RECORDS:

================================

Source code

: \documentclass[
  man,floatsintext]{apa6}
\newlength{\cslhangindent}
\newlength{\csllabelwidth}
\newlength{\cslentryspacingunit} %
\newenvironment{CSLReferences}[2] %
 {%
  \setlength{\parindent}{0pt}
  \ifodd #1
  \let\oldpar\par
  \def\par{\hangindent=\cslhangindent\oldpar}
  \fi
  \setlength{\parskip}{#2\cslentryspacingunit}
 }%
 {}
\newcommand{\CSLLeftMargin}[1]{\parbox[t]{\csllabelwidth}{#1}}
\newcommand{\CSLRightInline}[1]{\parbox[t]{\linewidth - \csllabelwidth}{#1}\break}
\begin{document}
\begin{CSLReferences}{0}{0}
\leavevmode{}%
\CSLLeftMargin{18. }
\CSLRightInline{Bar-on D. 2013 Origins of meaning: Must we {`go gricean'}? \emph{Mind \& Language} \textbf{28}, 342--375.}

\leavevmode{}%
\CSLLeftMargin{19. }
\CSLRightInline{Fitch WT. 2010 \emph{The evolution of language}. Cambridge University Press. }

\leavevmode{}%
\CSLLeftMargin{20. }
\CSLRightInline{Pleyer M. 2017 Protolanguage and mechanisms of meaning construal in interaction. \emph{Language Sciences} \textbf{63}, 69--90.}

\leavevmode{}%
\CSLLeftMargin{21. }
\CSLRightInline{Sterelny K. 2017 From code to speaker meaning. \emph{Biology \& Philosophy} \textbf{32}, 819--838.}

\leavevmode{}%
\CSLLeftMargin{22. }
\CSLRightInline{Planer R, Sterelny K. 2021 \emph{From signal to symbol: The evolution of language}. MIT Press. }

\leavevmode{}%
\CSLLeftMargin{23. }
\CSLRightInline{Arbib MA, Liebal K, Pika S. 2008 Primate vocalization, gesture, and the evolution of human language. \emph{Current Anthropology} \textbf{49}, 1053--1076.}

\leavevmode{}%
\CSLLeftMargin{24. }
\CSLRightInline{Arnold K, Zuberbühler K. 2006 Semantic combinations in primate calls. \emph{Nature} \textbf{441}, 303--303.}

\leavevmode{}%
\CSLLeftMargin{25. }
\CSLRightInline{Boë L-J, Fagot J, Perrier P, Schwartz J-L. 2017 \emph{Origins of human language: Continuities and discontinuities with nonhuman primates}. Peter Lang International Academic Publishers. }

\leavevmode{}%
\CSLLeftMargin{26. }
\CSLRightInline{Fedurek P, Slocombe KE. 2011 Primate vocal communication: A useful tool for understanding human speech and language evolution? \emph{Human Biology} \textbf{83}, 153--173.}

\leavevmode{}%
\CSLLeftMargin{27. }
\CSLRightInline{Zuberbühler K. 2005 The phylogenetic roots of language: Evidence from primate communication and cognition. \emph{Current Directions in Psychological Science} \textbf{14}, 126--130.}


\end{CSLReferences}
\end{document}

================================

Among the records above, find each line holding "oldpar" and list it.

  \let\oldpar\par
  \def\par{\hangindent=\cslhangindent\oldpar}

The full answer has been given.